Some Moms’ small simple gestures end up changing the world. Like Adele Springsteen buying her son a $12 Japanese guitar in 1964, figuring it wouldn’t amount to much. Or like Phyllis Gretzky driving son Wayne to early morning hockey practices countless times, becoming part of her child’s infatuation.

Shirley, my mother, was not so much a hockey mom, because I never was much of a player to begin with. Playing, for me, came later in my teens. She was more of a hockey mom to my daughter, driving her to games and practices when work kept me from doing so. As a hockey grandma, my kid gave her all kinds of memories and big goals to brag about.

I do have one hockey story that involves my mother, back when I was about 10. I’d just gotten my first pair of skates, and Mom would lace them up for me, and I would walk on my skate guards to the rink at the end of my street, where I would learn how to get up off of my ass a zillion times. Mom didn’t cherish tying my skates much, because one time, I accidentally gave her a fat lip for her efforts.

Mom, kneeling down in front of me on the stairs, would tie the laces as tight as she could, and this one time she pulled the laces up when I wasn’t paying attention and keeping my foot down, and the skate toe came up and kicked her right in the lip. I thought she was going to roll down the stairs.

So I wasn’t destined to be Gretzky. She bought me my own little Japanese Zellers guitar when I was 12, and while I might have learned to make it talk, I never had a Springsteen – like vocabulary with it. But I know more chords than Gretzky, and I’m sure I could deke the Boss a cup of coffee one on one in a hockey game.

One gift mom gave me, she didn’t have to purchase – storytelling. Maybe it was in the ancestry of Brown family immigrants, but Mom can spin a yarn to no end. Stories of every kind, all the time. It’s something I recognized I had from her from a very early age, and long before I applied it to hockey knowledge, it has transferred itself to all kinds of written things, from song lyrics you’ll never hear to sugary, blushing love letters to girlfriends that would probably be worth something on E-Bay.

My father’s love of hockey and the Canadiens, combined with my mother’s gift of gab, are at the root of everything posted here.

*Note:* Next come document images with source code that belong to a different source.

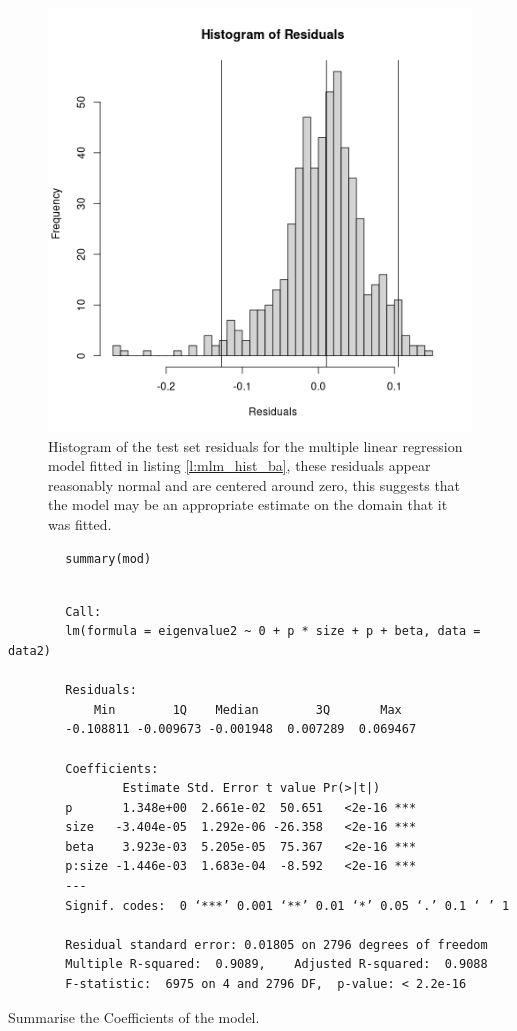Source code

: \documentclass[11pt, twoside]{report}
\begin{document}
\begin{figure}[htbp]
\centering
\includegraphics[width=12cm]{media/ba_hist_mlm_mod.png}
\caption{\label{fig:mlm_hist_ba}Histogram of the test set residuals for the multiple linear regression model fitted in listing \ref{l:mlm_hist_ba}, these residuals appear reasonably normal and are centered around zero, this suggests that the model may be an appropriate estimate on the domain that it was fitted.}
\end{figure}


\begin{listing}[htbp]
    \begin{tcolorbox}
        \begin{verbatim}
        summary(mod)
        \end{verbatim}
    \tcblower
        \begin{verbatim}

        Call:
        lm(formula = eigenvalue2 ~ 0 + p * size + p + beta, data = data2)

        Residuals:
            Min        1Q    Median        3Q       Max
        -0.108811 -0.009673 -0.001948  0.007289  0.069467

        Coefficients:
                Estimate Std. Error t value Pr(>|t|)
        p       1.348e+00  2.661e-02  50.651   <2e-16 ***
        size   -3.404e-05  1.292e-06 -26.358   <2e-16 ***
        beta    3.923e-03  5.205e-05  75.367   <2e-16 ***
        p:size -1.446e-03  1.683e-04  -8.592   <2e-16 ***
        ---
        Signif. codes:  0 ‘***’ 0.001 ‘**’ 0.01 ‘*’ 0.05 ‘.’ 0.1 ‘ ’ 1

        Residual standard error: 0.01805 on 2796 degrees of freedom
        Multiple R-squared:  0.9089,	Adjusted R-squared:  0.9088
        F-statistic:  6975 on 4 and 2796 DF,  p-value: < 2.2e-16
        \end{verbatim}
    \end{tcolorbox}
\caption{\label{mod_summary}Summarise the Coefficients of the model.}
\end{listing}
\end{document}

Of course, moms pull off all kinds of other life altering chores that go subtly unoticed in a lifetime, such as working 101,348 hours over 40 years and cooking 25,000 or so meals, along with the verbal straightenings that come with messing up, and the hugs and reassuring words that let you know that thinks you can do just about anything.

I know a few fellows my age, that have lost their moms early in life, and a bunch more who have lost them recently. The inevitabilities of life make us appreciate things more, as time passes.

For all my life it seems, I’ve listened to the Boss and watched the Great One’s amazing exploits. Only now, I’m not talking about Springsteen and Gretzky!

Many more Happy Monther’s Days to you, Shirley Brown Lefebvre.